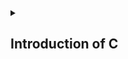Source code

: <details>
<summary> <h2>Introduction of C</h2></summary>

- <a href="https://nbviewer.org/github/Mubeen-Ahmad/C/blob/main/1_introduction.ipynb">History and Importance of C</a><br>
- <a href="https://nbviewer.org/github/Mubeen-Ahmad/C/blob/main/2_Type_Checking.ipynb">Type Checking and Static vs Dynamic Checking</a><br>

</details>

# WHAT TO WORK ON
If a line in the material contains "github", show it.

# TASK RESPONSE
- <a href="https://nbviewer.org/github/Mubeen-Ahmad/C/blob/main/1_introduction.ipynb">History and Importance of C</a><br>
- <a href="https://nbviewer.org/github/Mubeen-Ahmad/C/blob/main/2_Type_Checking.ipynb">Type Checking and Static vs Dynamic Checking</a><br>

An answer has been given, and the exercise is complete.